Erin Ruth Smith Sentenced in U.S. District Court
|U.S. Attorney’s Office June 06, 2013|
The United States Attorney’s Office announced that during a federal court session in Billings, on June 5, 2013, before U.S. District Judge Sam E. Haddon, Erin Ruth Smith, a 21-year-old resident of Wyola and an enrolled member of the Crow Tribe of Indians, was sentenced to a term of:
- Prison: 46 months
- Special assessment: $300
- Restitution: to be determined
- Supervised release: three years
Smith was sentenced in connection with her guilty plea to assault resulting in serious bodily injury.

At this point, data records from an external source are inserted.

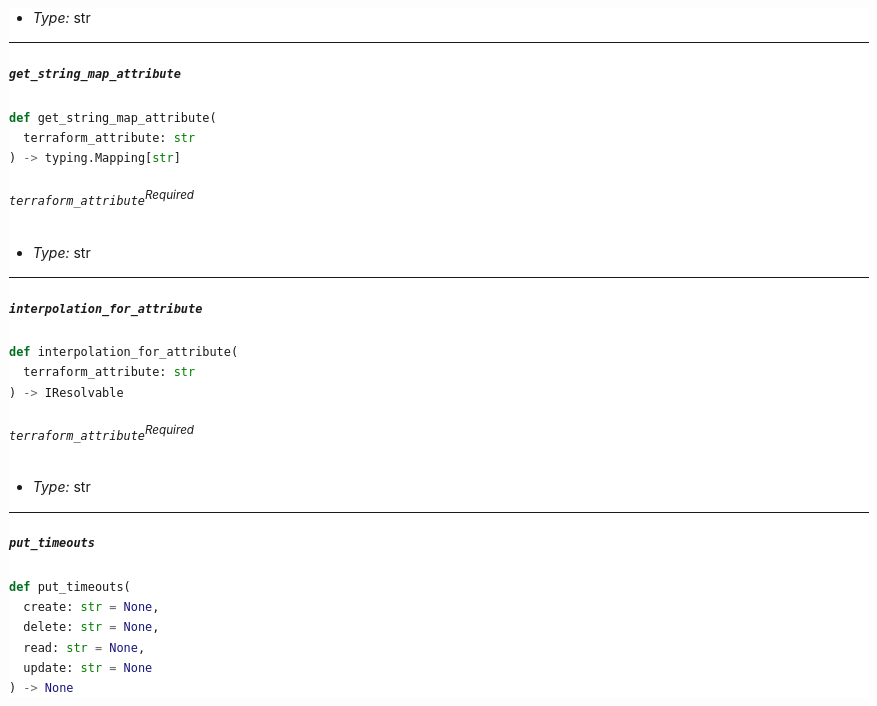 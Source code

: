 - *Type:* str

---

##### `get_string_map_attribute` <a name="get_string_map_attribute" id="@cdktf/provider-azurestack.virtualMachineScaleSetExtension.VirtualMachineScaleSetExtensionA.getStringMapAttribute"></a>

```python
def get_string_map_attribute(
  terraform_attribute: str
) -> typing.Mapping[str]
```

###### `terraform_attribute`<sup>Required</sup> <a name="terraform_attribute" id="@cdktf/provider-azurestack.virtualMachineScaleSetExtension.VirtualMachineScaleSetExtensionA.getStringMapAttribute.parameter.terraformAttribute"></a>

- *Type:* str

---

##### `interpolation_for_attribute` <a name="interpolation_for_attribute" id="@cdktf/provider-azurestack.virtualMachineScaleSetExtension.VirtualMachineScaleSetExtensionA.interpolationForAttribute"></a>

```python
def interpolation_for_attribute(
  terraform_attribute: str
) -> IResolvable
```

###### `terraform_attribute`<sup>Required</sup> <a name="terraform_attribute" id="@cdktf/provider-azurestack.virtualMachineScaleSetExtension.VirtualMachineScaleSetExtensionA.interpolationForAttribute.parameter.terraformAttribute"></a>

- *Type:* str

---

##### `put_timeouts` <a name="put_timeouts" id="@cdktf/provider-azurestack.virtualMachineScaleSetExtension.VirtualMachineScaleSetExtensionA.putTimeouts"></a>

```python
def put_timeouts(
  create: str = None,
  delete: str = None,
  read: str = None,
  update: str = None
) -> None
```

In an offer of proof filed by Assistant U.S. Attorney Marcia K. Hurd, the government stated it would have proved at trial the following:
On August 31, 2012, at approximately 8:30 a.m., Smith was driving (alone) on the Crow Indian Reservation and then went onto Interstate 90. However, Smith was going the wrong way (eastward in the west-bound lanes). Smith crashed head-on into a vehicle driven by F.H.M. F.H.M. had moved to the passing lane because he was trying to pass a Suburban. F.H.M.’s wife, L.M., along with two other passengers, B.B.C. and L.C., were critically injured in the crash. F.H.M. was not seriously injured and was released from the hospital later that day. Both L.M. and B.B.C. underwent emergency surgeries on the day of the crash. L.C. underwent surgery on September 4, 2012. Additional surgeries were also done. Doctors for L.M., L.C., and B.B.C signed forms indicating that their injuries met the definition of serious bodily injury. Since the crash, L.M., B.B.C., and L.C. have spent multiple days in the hospital and have had numerous surgeries.
Smith, at the scene of the crash, admitted to drinking alcohol before the crash. She was interviewed while in the hospital recovering from injuries about the crash and the events leading up to the crash. She indicated that she was not sure how she was driving her friend’s car the wrong direction on Interstate 90. Smith, however, was certain that she had not stolen the car. Smith recalled drinking whiskey and beer and partying with a friend before the crash. At the end of the interview with the agents, Smith stated, “I am sorry, guys—I am sorry, never again, no more drinking and driving.”
Smith’s blood was drawn shortly after the crash and was sent to the FBI lab for analysis. The results were that Smith’s BAC was 0.235 gm/ml.
Because there is no parole in the federal system, the “truth in sentencing” guidelines mandate that Smith will likely serve all of the time imposed by the court. In the federal system, Smith does have the opportunity to earn a sentence reduction for “good behavior.” However, this reduction will not exceed 15 percent of the overall sentence.
The investigation was a cooperative effort between the Federal Bureau of Investigation and the Bureau of Indian Affairs.